Oxytocin is well known for its role as the ‘trust hormone’, as well as aiding delivery and breast feeding when babies are born, but is less well known for its role in regulating the body’s fluid levels and saltiness.

Brain cells containing the oxytocin receptor, located in the ancient reptilian part of the brain, stop us drinking too much salty water when thirsty or eating that last chip when we know we can’t bear any more saltiness.

The brain is extremely good at preventing us from drinking too much water, which can lead to lethal consequences like severe brain swelling. These brain circuits are also important for patients with heart or kidney damage, who can end up with too much fluid in their bodies, doing even further damage to patient’s vital organs.

Intriguingly, these oxytocin brain circuits regulating salt may also be involved in anxiety and drug addiction, suggests new research, opening the way for potential therapies.

Dr Philip Ryan, from the Florey Institute of Neuroscience and Mental Health in Melbourne, used an elegant combination of chemical, genetic and imaging experiments to tease out the role of oxytocin receptor cells in the brain circuits controlling our hunger, thirstiness and desire for salt – all crucial pathways that arose during our evolutionary struggle to survive.

Dr Ryan first showed that oxytocin receptor cells were located in an area of the hindbrain called the parabrachial nucleus or PBN for short. The PBN has previously been implicated in regulating how much we eat, drink and seek salt.

“What hasn’t been clear up to this point was the precise groups of PBN cells responsible for these behaviours, and how. Using genetically engineered mice we turned the oxytocin receptor cells on and off, and showed the cells reduced fluid intake, but had no effect on food intake”.

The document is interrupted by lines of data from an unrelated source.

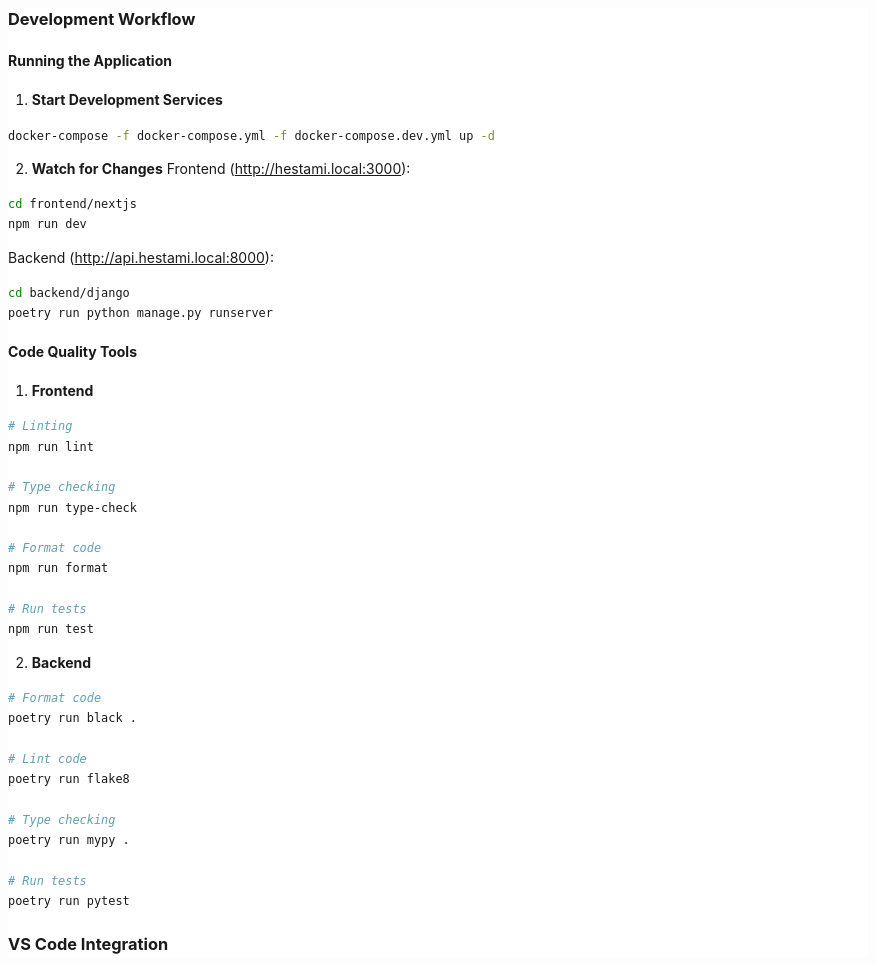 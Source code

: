 ### Development Workflow

#### Running the Application

1. **Start Development Services**
```bash
docker-compose -f docker-compose.yml -f docker-compose.dev.yml up -d
```

2. **Watch for Changes**
Frontend (http://hestami.local:3000):
```bash
cd frontend/nextjs
npm run dev
```

Backend (http://api.hestami.local:8000):
```bash
cd backend/django
poetry run python manage.py runserver
```

#### Code Quality Tools

1. **Frontend**
```bash
# Linting
npm run lint

# Type checking
npm run type-check

# Format code
npm run format

# Run tests
npm run test
```

2. **Backend**
```bash
# Format code
poetry run black .

# Lint code
poetry run flake8

# Type checking
poetry run mypy .

# Run tests
poetry run pytest
```

### VS Code Integration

Then, examining the oxytocin receptor cells after the mice had been denied salt or fluid, Dr Ryan saw the cells switch on again only after the mice had rebalanced their need for salt or water. The cells actually protected the body against excessive fluid or salt intake after a period of dehydration or salt deprivation.

Finally, Dr Ryan examined other parts of the brain that could activate the oxytocin receptor cells. When stimulated, these cells were part of a chain reaction, reducing fluid intake by the mice. “Excitingly, given the brain regions involved in the oxytocin circuit, we think these cells are going to play a role in more complex behaviours, like anxiety.

Also, given the role of salt satisfaction in the same reward pathway that gets hijacked by addictive drugs, this research opens up potential avenues for new addiction treatments” says Dr Ryan. The findings were published in prestigious journal Nature Neuroscience and the work was performed in the laboratory of the ‘godfather of genetically engineered mice’, Professor Richard Palmiter, at the University of Washington in Seattle.